È un impasto di vita e amore, di silenzi e profumi quello che corre tra la generazione di coloro che hanno vissuto la guerra e le persecuzioni antiebraiche – che ne hanno patito direttamente l’onta e le ferite – e la generazione di quelli «nati dopo», figli o nipoti. Un confronto serrato che interroga il nodo su cosa fare della memoria della Shoah dopo la scomparsa dell’ultimo testimone.

A VOLTE, È UN GROVIGLIO talmente inestricabile che le biografie – nonostante ci siano anni a separarle – rischiano di intrecciarsi ed è la scrittura stessa a divenire atto di libertà: «Noi figli dei sopravvissuti alle camere a gas di Birkenau non siamo normali – scrive Emanuele Fiano, deputato del Pd, in Il profumo di mio padre, l’eredità di un figlio della Shoah (edito da Piemme con prefazione di Liliana Segre, pp.192, euro 17,50) – lo sa bene la mia amata moglie e lo sanno i miei amati figli e forse le mogli di tutti i figli della Shoah e i loro figli». L’intreccio tra la vita di Emanuele e suo padre Nedo – scomparso a dicembre, uno dei più attivi testimoni della Shoah – è così forte che la biografia del figlio si trasforma in presa di parola del genitore e viceversa. «Non abbiamo ascoltato solo parole dolci e tenere dai nostri padri – scrive declinandosi in quel plurale dei ’nati dopo’ – non solo favole ci è capitato di ascoltare ma il silenzio impastato di lacrime e urla».

DIVERSA, PIÙ MEDITATA e mediata, la declinazione che ne offre Lisa Ginzburg nella postfazione di Pensate sempre che siete uomini, una lunga intervista del 2000 a Piero Terracina – ex deportato nei campi di sterminio nazisti, morto un anno fa – e oggi proposta da Ponte alle Grazie (pp.112, euro 12). «Piero Terracina era un sopravvissuto, il primo che avessi occasione di ascoltare; l’intervista mi permetteva di tornare a qualcosa della mia biografia (…) È stato grazie a quell’incontro che mi sono avvicinata a una parte della mia storia di cui ero pochissimo cosciente, un’origine sino ad allora messa male a fuoco, solo per supposizioni fuggevoli, approssimate senza alcuna consapevolezza». Ginzburg dà conto di un doppio registro della memoria famigliare che riflette la storia della memoria collettiva di questo paese: «Sono quella che si può definire un’ebrea di terza generazione, figlia di figli delle vittime dell’Olocausto in forma diretta (o indiretta, non cambia troppo; ciò che è immane non conosce gradi di mediazione)». Ma – scrive Lisa, figlia di Carlo, nipote di Natalia e Leone Ginzburg – a fronte di una memoria antifascista forte e dichiarata vi è anche «uno sconvolgimento intuito, ereditato ma non attraverso ricordi raccontati, piuttosto trasmesso in assenza di immagini, di parole precise o di pianti e singhiozzi, che può permeare di sé la mente, anche ossessionarla, così come un dramma solo ’respirato’ può incistarsi nei pensieri e anche nel corpo esercitare un’azione».

PERCORSI DIFFERENTI l’uno dall’altra ma che raccontano un’eredità in cui la scrittura ha un ruolo duplice: privato – perché consente una presa di parola che è anche rivendicazione di identità personale – e pubblico perché chiama a una storia capace di riscattarsi da un silenzio durato spesso molti anni.

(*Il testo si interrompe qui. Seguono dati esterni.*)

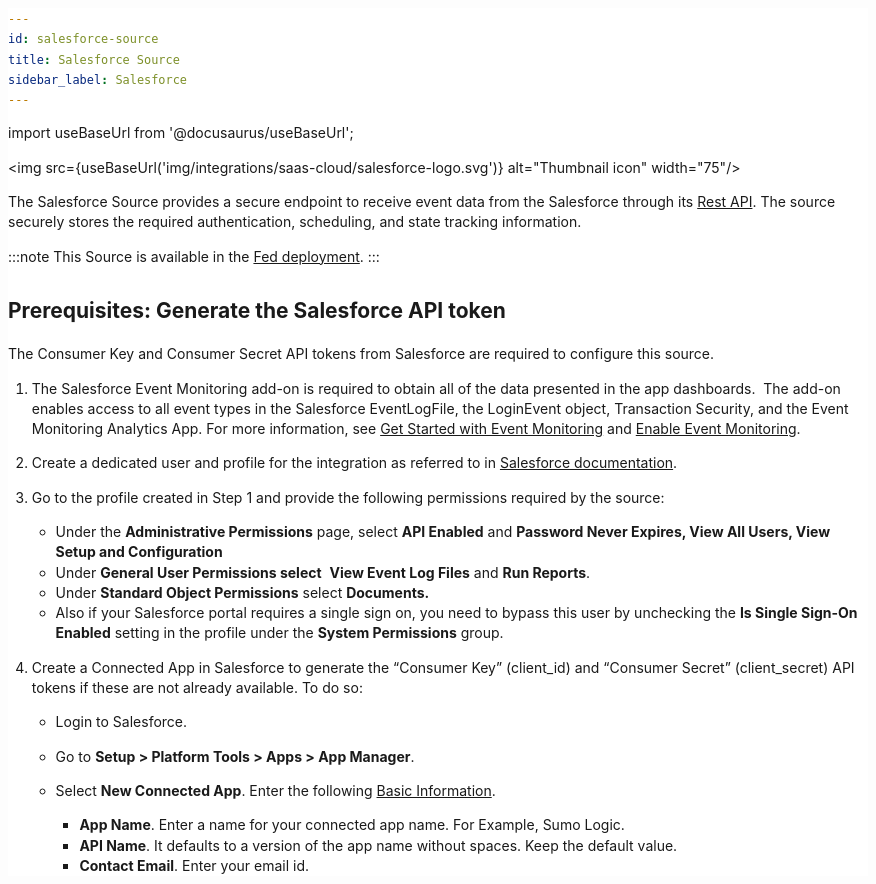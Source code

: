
 ```yaml
---
id: salesforce-source
title: Salesforce Source
sidebar_label: Salesforce
---
```


import useBaseUrl from '@docusaurus/useBaseUrl';

<img src={useBaseUrl('img/integrations/saas-cloud/salesforce-logo.svg')} alt="Thumbnail icon" width="75"/>

The Salesforce Source provides a secure endpoint to receive event data from the Salesforce through its [Rest API](https://developer.salesforce.com/docs/atlas.en-us.api_rest.meta/api_rest/intro_what_is_rest_api.htm). The source securely stores the required authentication, scheduling, and state tracking information.

:::note
This Source is available in the [Fed deployment](/docs/api/getting-started/#sumo-logic-endpoints-by-deployment-and-firewall-security).
:::

## Prerequisites: Generate the Salesforce API token

The Consumer Key and Consumer Secret API tokens from Salesforce are required to configure this source. 

1. The Salesforce Event Monitoring add-on is required to obtain all of the data presented in the app dashboards.  The add-on enables access to all event types in the Salesforce EventLogFile, the LoginEvent object, Transaction Security, and the Event Monitoring Analytics App. For more information, see [Get Started with Event Monitoring](https://trailhead.salesforce.com/en/modules/event_monitoring/units/event_monitoring_intro) and [Enable Event Monitoring](https://help.salesforce.com/articleView?id=Enabling-Event-Monitoring&language=en_US&type=1).
1. Create a dedicated user and profile for the integration as referred to in [Salesforce documentation](https://help.salesforce.com/articleView?id=000331470&type=1&mode=1).
1. Go to the profile created in Step 1 and provide the following permissions required by the source:

   * Under the **Administrative Permissions** page, select **API Enabled** and **Password Never Expires, View All Users, View Setup and Configuration**  
   * Under **General User Permissions select**  **View Event Log Files** and **Run Reports**.  
   * Under **Standard Object Permissions** select **Documents.**  
   * Also if your Salesforce portal requires a single sign on, you need to bypass this user by unchecking the **Is Single Sign-On Enabled** setting in the profile under the **System Permissions** group.

1. Create a Connected App in Salesforce to generate the “Consumer Key” (client_id) and “Consumer Secret” (client_secret) API tokens if these are not already available. To do so:

   * Login to Salesforce.  
   * Go to **Setup > Platform Tools > Apps > App Manager**.
   * Select **New Connected App**. Enter the following [Basic Information](https://help.salesforce.com/articleView?id=connected_app_create_basics.htm&type=5).

     * **App Name**. Enter a name for your connected app name. For Example, Sumo Logic.
     * **API Name**. It defaults to a version of the app name without spaces. Keep the default value. 
     * **Contact Email**. Enter your email id.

In entrambi i casi è la messa in comune di un lascito ingombrante: confrontarsi con le vite dei sopravvissuti è una responsabilità alla quale è difficile sottrarsi: «Di questo si tratta – spiega Piero Terracina a Ginzburg – difendere la libertà. Non solo la loro (dei giovani, ndr) anche la libertà degli altri, e dei loro figli, se e quando ne avranno».